Claim is over 1967 episode 'Forever'

Harlan Ellison has sued CBS Paramount over its alleged failure to pay him for the merchandising, publishing and other exploitations of “City on the Edge of Forever,” an early “Star Trek” episode that he wrote.

Ellison, in an action filed Friday in federal court in Los Angeles, also sued the Writers Guild of America for its alleged failure to act on his behalf but is seeking only $1 in damages plus attorneys fees and court costs from the guild.

The suit accuses CBS Paramount and WGA of breaching the collective bargaining agreement and also accuses the guild of breaching its duty of fair representation.

“Paramount has earned millions exploiting the ‘City’ teleplay since it was aired in 1967,” the suit said. “Yet Paramount has not accounted to Ellison or paid him for such exploitations as it is required to do under the 1960 MBA (minimum basic agreement) and 1966 Amendment.”

CBS Paramount was not immediately available for comment and a spokesman for the WGA declined to comment.

“It ain’t about the ‘principle,’ friend, it’s about the money! Pay me!” Ellison said in a statement. “I’m doing it for the 35-year-long disrespect and the money!”

The episode, which centered on time travel and starred Joan Collins, first aired in April 1967. It won the WGA teleplay award and a Hugo award.

Ellison’s suit accuses Paramount of failing to notify him about the “Crucible” trilogy of books based on the teleplay and merchandising including a “talking” Christmas ornament. It also asserts that, under the WGA’s master contract, Ellison’s entitled to 25% of revenues from licensing of publication rights.

The action accused the WGA of using a narrow interpretation of publication rights in the master contract as only applying to circumstances in which producers make a “virtual word-for-word replication of the teleplay.”

It also alleges that Ellison attempted to obtain the WGA’s assistance over the past year and received initial promises that it would do so but later falsely suggested that Ellison had verbally withdrawn his claim.

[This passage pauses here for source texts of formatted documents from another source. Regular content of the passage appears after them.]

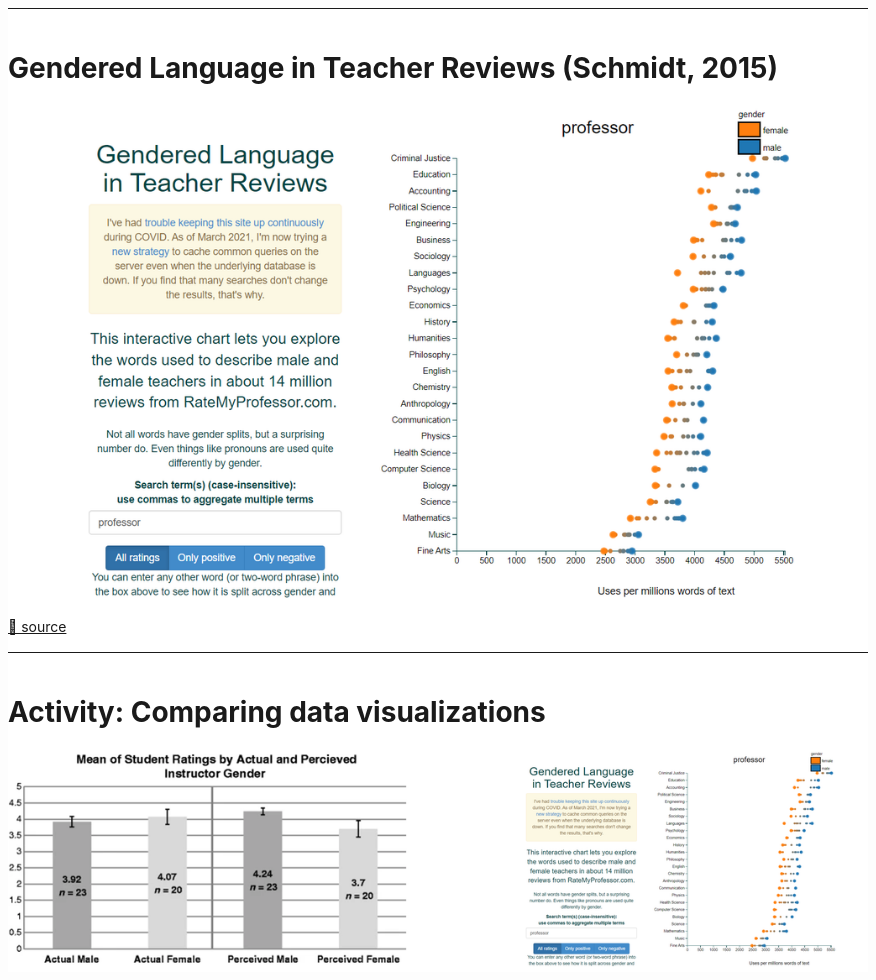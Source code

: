 

---

# Gendered Language in Teacher Reviews (Schmidt, 2015)

![w:800](./images/09_gendered_language_in_teacher_reviews.png)

[🔗 source](http://benschmidt.org/profGender/#%7B%22database%22%3A%22RMP%22%2C%22plotType%22%3A%22pointchart%22%2C%22method%22%3A%22return_json%22%2C%22search_limits%22%3A%7B%22word%22%3A%5B%22professor%22%5D%2C%22department__id%22%3A%7B%22%24lte%22%3A25%7D%7D%2C%22aesthetic%22%3A%7B%22x%22%3A%22WordsPerMillion%22%2C%22y%22%3A%22department%22%2C%22color%22%3A%22gender%22%7D%2C%22counttype%22%3A%5B%22WordsPerMillion%22%5D%2C%22groups%22%3A%5B%22department%22%2C%22gender%22%5D%2C%22testGroup%22%3A%22D%22%7D)


---

# Activity: Comparing data visualizations

![](./images/09_comparing_data_visualization.png)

“To some extent, this case is about the degree to which the producers have co-opted the WGA and how the WGA in various ways improperly screens out contractually legitimate claims by its individual members to avoid rocking the boat,” the suit said.Ellison is seeking performance, compensatory, consequential and punitive damages from CBS Paramount but did not specify a dollar figure.